-- RECORDS TO PROCESS follows --

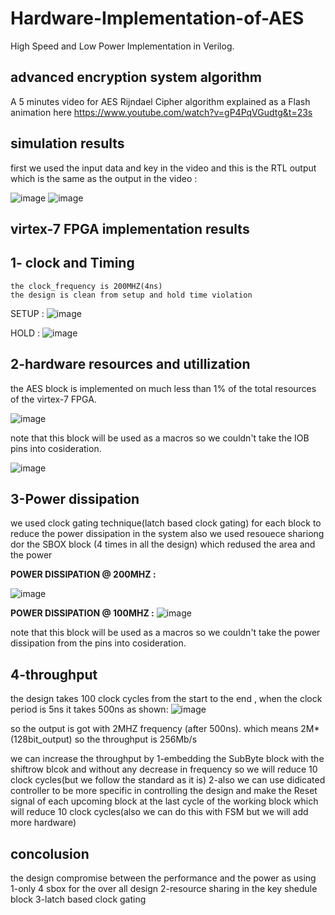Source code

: # Hardware-Implementation-of-AES
High Speed and Low Power Implementation in Verilog.

## advanced encryption system algorithm
A 5 minutes video for AES Rijndael Cipher algorithm explained as a Flash animation here
https://www.youtube.com/watch?v=gP4PqVGudtg&t=23s

## simulation results 
  first we used the input data and key in the video and this is the RTL output which is the same as the output in the video :
  
  ![image](https://user-images.githubusercontent.com/103184935/185762896-4f97a917-f77c-4a32-8933-dbcf82770c16.png)  ![image](https://user-images.githubusercontent.com/103184935/185762989-db2751ac-cb7d-45c1-915a-23dee7dcf411.png)

## virtex-7 FPGA implementation results
  ## 1- clock and Timing 
    the clock_frequency is 200MHZ(4ns) 
    the design is clean from setup and hold time violation 
   SETUP :
   ![image](https://user-images.githubusercontent.com/103184935/185764012-0c581d7d-5f22-423a-ae03-c7f00e6378a7.png)
   
   HOLD :
   ![image](https://user-images.githubusercontent.com/103184935/185764020-329bc9f0-b7da-4e14-b89f-29c3089d544d.png)

 
 ## 2-hardware resources and utillization 
   the AES block is implemented on much less than 1% of the total resources of the virtex-7 FPGA.
   
  ![image](https://user-images.githubusercontent.com/103184935/185764755-759216c2-e7df-414b-97d8-293636691631.png) 

   note that this block will be used as a macros so we couldn't take the IOB pins into cosideration.
   
   ![image](https://user-images.githubusercontent.com/103184935/185763704-e1a3f648-1e30-40d4-b0b9-0235ef3e0336.png)

 
 ## 3-Power dissipation
   we used clock gating technique(latch based clock gating) for each block to reduce the power dissipation in the system 
   also we used resouece shariong dor the SBOX block (4 times in all the design) which redused the area and the power
   
   **POWER DISSIPATION @ 200MHZ :**
   
   ![image](https://user-images.githubusercontent.com/103184935/185763565-5fb6654a-c068-42e2-a3ee-379db77d74f0.png)
   
   
   **POWER DISSIPATION @ 100MHZ :**
     ![image](https://user-images.githubusercontent.com/103184935/185763632-2116ba8f-1258-41da-acfa-aa3e226b5d26.png)

   note that this block will be used as a macros so we couldn't take the power dissipation from the pins into cosideration.
      

 ## 4-throughput 
   the design takes 100 clock cycles from the start to the end , when the clock period is 5ns it takes 500ns as shown:
   ![image](https://user-images.githubusercontent.com/103184935/185763842-720ff116-400f-4639-a6a1-cd948ac1d817.png)
   
   so the output is got with 2MHZ frequency (after 500ns). 
   which means 2M*(128bit_output) so the throughput is 256Mb/s 
   
   we can increase the throughput by 
   1-embedding the SubByte block with the shiftrow blcok and without any decrease in frequency so we will reduce 10 clock cycles(but we follow the standard as it             is)
   2-also we can use didicated controller to be more specific in controlling the design and make the Reset signal of each upcoming block at the last cycle of the            working block which will reduce 10 clock cycles(also we can do this with FSM but we will add more hardware)
## concolusion 
  the design compromise between the performance and the power as using 
    1-only 4 sbox for the over all design 
    2-resource sharing in the key shedule block
    3-latch based clock gating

-- RECORDS TO PROCESS concluded --

The response consists of the lines above that contain "cycles".

■ **ANSWER SPACE**:
   the design takes 100 clock cycles from the start to the end , when the clock period is 5ns it takes 500ns as shown:
   1-embedding the SubByte block with the shiftrow blcok and without any decrease in frequency so we will reduce 10 clock cycles(but we follow the standard as it             is)
   2-also we can use didicated controller to be more specific in controlling the design and make the Reset signal of each upcoming block at the last cycle of the            working block which will reduce 10 clock cycles(also we can do this with FSM but we will add more hardware)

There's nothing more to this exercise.